> Exercise description
What follows is a set of records, each of which is to be written out exactly.

** Opening Source records block **

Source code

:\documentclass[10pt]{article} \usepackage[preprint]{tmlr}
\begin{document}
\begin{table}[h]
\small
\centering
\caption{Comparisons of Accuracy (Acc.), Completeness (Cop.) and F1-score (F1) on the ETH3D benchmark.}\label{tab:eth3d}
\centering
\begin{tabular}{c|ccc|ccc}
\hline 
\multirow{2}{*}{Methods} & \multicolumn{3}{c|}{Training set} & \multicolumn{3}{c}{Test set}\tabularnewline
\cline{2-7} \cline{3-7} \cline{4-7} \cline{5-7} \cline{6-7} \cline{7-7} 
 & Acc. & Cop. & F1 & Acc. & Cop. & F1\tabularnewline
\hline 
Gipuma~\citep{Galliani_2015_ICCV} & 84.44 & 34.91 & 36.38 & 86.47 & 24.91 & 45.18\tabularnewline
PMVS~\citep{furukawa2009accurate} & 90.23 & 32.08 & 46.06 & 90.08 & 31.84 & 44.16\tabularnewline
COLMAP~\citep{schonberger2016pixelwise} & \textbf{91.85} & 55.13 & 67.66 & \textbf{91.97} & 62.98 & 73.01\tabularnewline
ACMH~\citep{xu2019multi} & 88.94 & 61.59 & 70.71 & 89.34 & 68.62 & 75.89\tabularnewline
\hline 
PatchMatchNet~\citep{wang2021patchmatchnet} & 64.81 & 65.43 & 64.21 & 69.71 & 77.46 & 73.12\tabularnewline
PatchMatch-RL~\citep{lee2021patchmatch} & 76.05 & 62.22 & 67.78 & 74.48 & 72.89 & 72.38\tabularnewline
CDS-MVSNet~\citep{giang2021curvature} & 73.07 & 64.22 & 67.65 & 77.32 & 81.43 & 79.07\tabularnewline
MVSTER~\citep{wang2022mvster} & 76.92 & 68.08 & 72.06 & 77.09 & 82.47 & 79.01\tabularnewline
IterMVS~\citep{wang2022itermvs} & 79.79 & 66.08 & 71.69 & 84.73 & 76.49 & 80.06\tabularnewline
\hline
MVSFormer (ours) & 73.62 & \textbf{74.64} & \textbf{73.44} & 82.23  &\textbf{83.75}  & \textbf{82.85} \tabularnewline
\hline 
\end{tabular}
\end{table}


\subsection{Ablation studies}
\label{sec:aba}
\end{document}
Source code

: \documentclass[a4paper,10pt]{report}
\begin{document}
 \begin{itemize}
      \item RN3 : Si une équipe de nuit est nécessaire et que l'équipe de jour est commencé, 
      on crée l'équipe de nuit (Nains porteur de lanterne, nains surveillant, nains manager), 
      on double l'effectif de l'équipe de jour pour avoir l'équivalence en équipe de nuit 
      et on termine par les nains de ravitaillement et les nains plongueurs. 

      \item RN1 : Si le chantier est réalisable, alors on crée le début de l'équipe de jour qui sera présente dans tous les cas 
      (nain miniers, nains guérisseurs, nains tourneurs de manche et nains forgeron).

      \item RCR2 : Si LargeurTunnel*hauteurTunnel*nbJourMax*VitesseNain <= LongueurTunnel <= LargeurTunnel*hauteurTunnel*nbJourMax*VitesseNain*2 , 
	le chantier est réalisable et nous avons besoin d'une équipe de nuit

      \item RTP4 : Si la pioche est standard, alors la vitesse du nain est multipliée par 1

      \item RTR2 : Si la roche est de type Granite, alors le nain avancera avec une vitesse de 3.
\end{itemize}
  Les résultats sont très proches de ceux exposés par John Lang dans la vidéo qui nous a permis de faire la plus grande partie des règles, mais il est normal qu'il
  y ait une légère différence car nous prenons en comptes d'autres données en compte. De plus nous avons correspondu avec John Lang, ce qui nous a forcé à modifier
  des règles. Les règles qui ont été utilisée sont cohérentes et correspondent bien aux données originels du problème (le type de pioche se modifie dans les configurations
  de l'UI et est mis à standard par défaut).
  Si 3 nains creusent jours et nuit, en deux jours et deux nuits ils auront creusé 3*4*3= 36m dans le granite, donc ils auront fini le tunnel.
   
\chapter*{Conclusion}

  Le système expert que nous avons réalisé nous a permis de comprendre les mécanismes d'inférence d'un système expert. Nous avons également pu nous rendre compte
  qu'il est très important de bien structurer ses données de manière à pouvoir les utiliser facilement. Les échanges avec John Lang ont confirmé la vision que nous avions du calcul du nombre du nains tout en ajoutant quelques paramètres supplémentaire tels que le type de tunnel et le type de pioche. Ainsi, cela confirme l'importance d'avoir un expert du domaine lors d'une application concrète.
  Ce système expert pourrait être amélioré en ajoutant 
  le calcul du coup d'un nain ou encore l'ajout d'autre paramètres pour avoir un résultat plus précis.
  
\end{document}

** Closing Source records block **

> Worked solution
Source code

:\documentclass[10pt]{article} \usepackage[preprint]{tmlr}
\begin{document}
\begin{table}[h]
\small
\centering
\caption{Comparisons of Accuracy (Acc.), Completeness (Cop.) and F1-score (F1) on the ETH3D benchmark.}\label{tab:eth3d}
\centering
\begin{tabular}{c|ccc|ccc}
\hline 
\multirow{2}{*}{Methods} & \multicolumn{3}{c|}{Training set} & \multicolumn{3}{c}{Test set}\tabularnewline
\cline{2-7} \cline{3-7} \cline{4-7} \cline{5-7} \cline{6-7} \cline{7-7} 
 & Acc. & Cop. & F1 & Acc. & Cop. & F1\tabularnewline
\hline 
Gipuma~\citep{Galliani_2015_ICCV} & 84.44 & 34.91 & 36.38 & 86.47 & 24.91 & 45.18\tabularnewline
PMVS~\citep{furukawa2009accurate} & 90.23 & 32.08 & 46.06 & 90.08 & 31.84 & 44.16\tabularnewline
COLMAP~\citep{schonberger2016pixelwise} & \textbf{91.85} & 55.13 & 67.66 & \textbf{91.97} & 62.98 & 73.01\tabularnewline
ACMH~\citep{xu2019multi} & 88.94 & 61.59 & 70.71 & 89.34 & 68.62 & 75.89\tabularnewline
\hline 
PatchMatchNet~\citep{wang2021patchmatchnet} & 64.81 & 65.43 & 64.21 & 69.71 & 77.46 & 73.12\tabularnewline
PatchMatch-RL~\citep{lee2021patchmatch} & 76.05 & 62.22 & 67.78 & 74.48 & 72.89 & 72.38\tabularnewline
CDS-MVSNet~\citep{giang2021curvature} & 73.07 & 64.22 & 67.65 & 77.32 & 81.43 & 79.07\tabularnewline
MVSTER~\citep{wang2022mvster} & 76.92 & 68.08 & 72.06 & 77.09 & 82.47 & 79.01\tabularnewline
IterMVS~\citep{wang2022itermvs} & 79.79 & 66.08 & 71.69 & 84.73 & 76.49 & 80.06\tabularnewline
\hline
MVSFormer (ours) & 73.62 & \textbf{74.64} & \textbf{73.44} & 82.23  &\textbf{83.75}  & \textbf{82.85} \tabularnewline
\hline 
\end{tabular}
\end{table}


\subsection{Ablation studies}
\label{sec:aba}
\end{document}
Source code

: \documentclass[a4paper,10pt]{report}
\begin{document}
 \begin{itemize}
      \item RN3 : Si une équipe de nuit est nécessaire et que l'équipe de jour est commencé, 
      on crée l'équipe de nuit (Nains porteur de lanterne, nains surveillant, nains manager), 
      on double l'effectif de l'équipe de jour pour avoir l'équivalence en équipe de nuit 
      et on termine par les nains de ravitaillement et les nains plongueurs. 

      \item RN1 : Si le chantier est réalisable, alors on crée le début de l'équipe de jour qui sera présente dans tous les cas 
      (nain miniers, nains guérisseurs, nains tourneurs de manche et nains forgeron).

      \item RCR2 : Si LargeurTunnel*hauteurTunnel*nbJourMax*VitesseNain <= LongueurTunnel <= LargeurTunnel*hauteurTunnel*nbJourMax*VitesseNain*2 , 
	le chantier est réalisable et nous avons besoin d'une équipe de nuit

      \item RTP4 : Si la pioche est standard, alors la vitesse du nain est multipliée par 1

      \item RTR2 : Si la roche est de type Granite, alors le nain avancera avec une vitesse de 3.
\end{itemize}
  Les résultats sont très proches de ceux exposés par John Lang dans la vidéo qui nous a permis de faire la plus grande partie des règles, mais il est normal qu'il
  y ait une légère différence car nous prenons en comptes d'autres données en compte. De plus nous avons correspondu avec John Lang, ce qui nous a forcé à modifier
  des règles. Les règles qui ont été utilisée sont cohérentes et correspondent bien aux données originels du problème (le type de pioche se modifie dans les configurations
  de l'UI et est mis à standard par défaut).
  Si 3 nains creusent jours et nuit, en deux jours et deux nuits ils auront creusé 3*4*3= 36m dans le granite, donc ils auront fini le tunnel.
   
\chapter*{Conclusion}

  Le système expert que nous avons réalisé nous a permis de comprendre les mécanismes d'inférence d'un système expert. Nous avons également pu nous rendre compte
  qu'il est très important de bien structurer ses données de manière à pouvoir les utiliser facilement. Les échanges avec John Lang ont confirmé la vision que nous avions du calcul du nombre du nains tout en ajoutant quelques paramètres supplémentaire tels que le type de tunnel et le type de pioche. Ainsi, cela confirme l'importance d'avoir un expert du domaine lors d'une application concrète.
  Ce système expert pourrait être amélioré en ajoutant 
  le calcul du coup d'un nain ou encore l'ajout d'autre paramètres pour avoir un résultat plus précis.
  
\end{document}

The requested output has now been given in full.